[Saved entries]
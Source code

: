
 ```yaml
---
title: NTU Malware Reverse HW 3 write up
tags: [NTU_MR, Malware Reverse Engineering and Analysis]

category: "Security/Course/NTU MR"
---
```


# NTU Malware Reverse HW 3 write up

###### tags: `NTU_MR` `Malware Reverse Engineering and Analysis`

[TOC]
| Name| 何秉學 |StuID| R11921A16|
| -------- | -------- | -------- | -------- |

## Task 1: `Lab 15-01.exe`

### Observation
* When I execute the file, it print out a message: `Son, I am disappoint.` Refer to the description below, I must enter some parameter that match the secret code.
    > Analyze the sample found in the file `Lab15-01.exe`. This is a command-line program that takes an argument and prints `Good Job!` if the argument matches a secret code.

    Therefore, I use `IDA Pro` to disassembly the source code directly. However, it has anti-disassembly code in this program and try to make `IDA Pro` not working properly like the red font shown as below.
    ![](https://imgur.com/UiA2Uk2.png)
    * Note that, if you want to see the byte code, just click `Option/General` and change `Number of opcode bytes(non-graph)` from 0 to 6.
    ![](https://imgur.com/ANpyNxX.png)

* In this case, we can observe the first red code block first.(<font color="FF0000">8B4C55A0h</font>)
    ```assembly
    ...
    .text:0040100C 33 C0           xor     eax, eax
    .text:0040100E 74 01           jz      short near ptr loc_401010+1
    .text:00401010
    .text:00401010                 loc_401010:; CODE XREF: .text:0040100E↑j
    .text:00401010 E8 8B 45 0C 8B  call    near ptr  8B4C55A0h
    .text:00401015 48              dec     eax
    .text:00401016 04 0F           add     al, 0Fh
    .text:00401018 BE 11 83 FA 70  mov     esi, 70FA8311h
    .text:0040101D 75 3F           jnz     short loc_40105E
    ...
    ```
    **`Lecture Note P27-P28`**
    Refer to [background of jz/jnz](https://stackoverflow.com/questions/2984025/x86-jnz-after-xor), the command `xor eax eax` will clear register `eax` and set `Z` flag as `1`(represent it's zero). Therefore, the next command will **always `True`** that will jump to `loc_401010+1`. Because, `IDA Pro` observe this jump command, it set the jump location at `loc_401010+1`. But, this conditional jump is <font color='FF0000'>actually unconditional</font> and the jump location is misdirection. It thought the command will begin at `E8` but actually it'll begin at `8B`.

* Exercise objective:
Repeat only the lines above, from the first line of the entries through the line that contains "何秉學 |StuID| R11921A16|", including both ends.

* Exercise result:
Source code

:
 ```yaml
---
title: NTU Malware Reverse HW 3 write up
tags: [NTU_MR, Malware Reverse Engineering and Analysis]

category: "Security/Course/NTU MR"
---
```


# NTU Malware Reverse HW 3 write up

###### tags: `NTU_MR` `Malware Reverse Engineering and Analysis`

[TOC]
| Name| 何秉學 |StuID| R11921A16|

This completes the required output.